* [Work task]: Taking the line with "a child class" as the first and the line with "- When it is necessary to deffer" as the last, set down exactly every line in that range from the entries below, and no more.

(Records excerpted from a collection)
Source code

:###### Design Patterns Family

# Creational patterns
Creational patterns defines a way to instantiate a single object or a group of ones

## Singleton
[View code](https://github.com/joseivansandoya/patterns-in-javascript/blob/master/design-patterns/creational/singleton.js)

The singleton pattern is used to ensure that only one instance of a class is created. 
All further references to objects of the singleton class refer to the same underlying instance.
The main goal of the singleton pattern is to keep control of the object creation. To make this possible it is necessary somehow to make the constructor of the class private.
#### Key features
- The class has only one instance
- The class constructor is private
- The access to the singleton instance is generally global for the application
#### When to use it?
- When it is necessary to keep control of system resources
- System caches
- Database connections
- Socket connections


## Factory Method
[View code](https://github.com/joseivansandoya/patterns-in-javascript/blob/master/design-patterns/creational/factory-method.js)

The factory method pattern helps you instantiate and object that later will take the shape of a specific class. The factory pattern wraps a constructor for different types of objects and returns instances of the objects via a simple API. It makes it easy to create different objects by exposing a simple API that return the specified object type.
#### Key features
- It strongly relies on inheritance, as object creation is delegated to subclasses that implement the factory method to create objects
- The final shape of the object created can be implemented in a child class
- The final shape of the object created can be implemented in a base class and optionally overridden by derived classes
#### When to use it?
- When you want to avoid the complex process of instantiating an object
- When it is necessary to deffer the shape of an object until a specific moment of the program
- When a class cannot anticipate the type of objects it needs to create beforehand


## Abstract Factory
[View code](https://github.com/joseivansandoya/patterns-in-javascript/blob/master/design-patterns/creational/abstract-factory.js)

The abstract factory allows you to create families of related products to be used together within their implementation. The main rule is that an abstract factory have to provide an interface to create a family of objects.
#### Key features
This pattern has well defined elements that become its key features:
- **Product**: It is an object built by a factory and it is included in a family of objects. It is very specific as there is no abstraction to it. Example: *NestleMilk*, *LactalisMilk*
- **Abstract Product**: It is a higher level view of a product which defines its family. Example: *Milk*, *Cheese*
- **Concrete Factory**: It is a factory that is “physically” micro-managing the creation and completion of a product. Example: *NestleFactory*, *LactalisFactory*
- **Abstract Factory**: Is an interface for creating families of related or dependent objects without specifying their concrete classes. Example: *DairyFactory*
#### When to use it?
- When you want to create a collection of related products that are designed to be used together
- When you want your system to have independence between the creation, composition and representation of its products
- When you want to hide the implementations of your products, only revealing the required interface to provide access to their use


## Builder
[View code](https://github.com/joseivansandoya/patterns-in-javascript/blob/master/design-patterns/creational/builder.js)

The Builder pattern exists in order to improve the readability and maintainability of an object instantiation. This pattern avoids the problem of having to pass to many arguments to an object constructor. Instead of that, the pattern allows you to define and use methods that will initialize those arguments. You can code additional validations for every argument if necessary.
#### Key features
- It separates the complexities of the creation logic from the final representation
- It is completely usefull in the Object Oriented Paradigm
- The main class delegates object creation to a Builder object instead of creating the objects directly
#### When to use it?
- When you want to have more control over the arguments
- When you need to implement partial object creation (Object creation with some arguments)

* [Reply]:
- The final shape of the object created can be implemented in a child class
- The final shape of the object created can be implemented in a base class and optionally overridden by derived classes
#### When to use it?
- When you want to avoid the complex process of instantiating an object
- When it is necessary to deffer the shape of an object until a specific moment of the program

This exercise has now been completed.